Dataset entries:
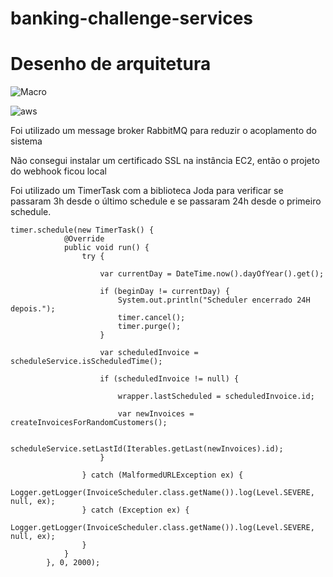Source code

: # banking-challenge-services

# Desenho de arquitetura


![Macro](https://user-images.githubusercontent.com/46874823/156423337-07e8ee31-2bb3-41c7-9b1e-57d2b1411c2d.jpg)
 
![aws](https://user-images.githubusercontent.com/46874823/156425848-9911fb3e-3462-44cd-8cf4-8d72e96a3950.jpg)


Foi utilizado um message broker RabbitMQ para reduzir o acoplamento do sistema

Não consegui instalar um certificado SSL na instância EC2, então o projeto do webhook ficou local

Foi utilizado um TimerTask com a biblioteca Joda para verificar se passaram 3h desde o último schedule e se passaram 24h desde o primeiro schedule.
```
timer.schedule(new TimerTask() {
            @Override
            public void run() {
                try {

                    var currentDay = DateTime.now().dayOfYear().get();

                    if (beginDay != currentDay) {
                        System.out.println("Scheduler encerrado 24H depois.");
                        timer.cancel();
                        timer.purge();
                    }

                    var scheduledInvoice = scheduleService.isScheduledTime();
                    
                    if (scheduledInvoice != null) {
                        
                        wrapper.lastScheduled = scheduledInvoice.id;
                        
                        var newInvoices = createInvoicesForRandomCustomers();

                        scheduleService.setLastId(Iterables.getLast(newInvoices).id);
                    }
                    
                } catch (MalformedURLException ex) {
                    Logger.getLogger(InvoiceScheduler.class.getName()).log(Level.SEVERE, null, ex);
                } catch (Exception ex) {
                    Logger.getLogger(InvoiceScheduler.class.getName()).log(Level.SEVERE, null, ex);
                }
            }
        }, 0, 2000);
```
...
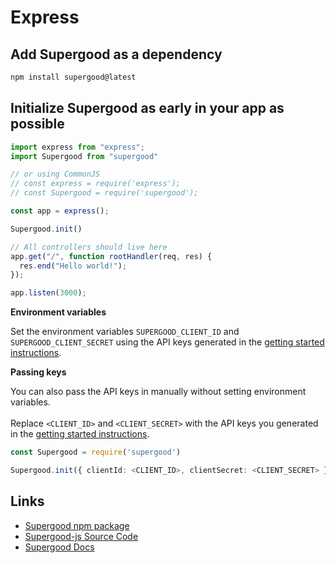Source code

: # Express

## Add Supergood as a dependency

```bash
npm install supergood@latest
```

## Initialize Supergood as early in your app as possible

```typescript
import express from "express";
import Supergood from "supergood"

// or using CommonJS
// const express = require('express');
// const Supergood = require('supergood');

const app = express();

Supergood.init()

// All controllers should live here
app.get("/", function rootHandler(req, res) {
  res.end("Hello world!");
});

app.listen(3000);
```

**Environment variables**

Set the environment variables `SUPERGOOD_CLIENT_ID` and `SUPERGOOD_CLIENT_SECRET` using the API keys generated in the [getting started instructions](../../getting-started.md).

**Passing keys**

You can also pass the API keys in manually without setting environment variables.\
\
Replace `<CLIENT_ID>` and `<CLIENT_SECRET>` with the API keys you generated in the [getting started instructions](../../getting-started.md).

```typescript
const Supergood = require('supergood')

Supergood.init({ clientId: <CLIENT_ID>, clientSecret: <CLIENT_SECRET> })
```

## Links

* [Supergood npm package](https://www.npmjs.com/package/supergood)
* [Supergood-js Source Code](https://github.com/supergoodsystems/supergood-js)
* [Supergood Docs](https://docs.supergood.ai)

Directions:
Please filter the entries for the word "getting" and copy the lines that have it.

Result for this exercise:
Set the environment variables `SUPERGOOD_CLIENT_ID` and `SUPERGOOD_CLIENT_SECRET` using the API keys generated in the [getting started instructions](../../getting-started.md).
Replace `<CLIENT_ID>` and `<CLIENT_SECRET>` with the API keys you generated in the [getting started instructions](../../getting-started.md).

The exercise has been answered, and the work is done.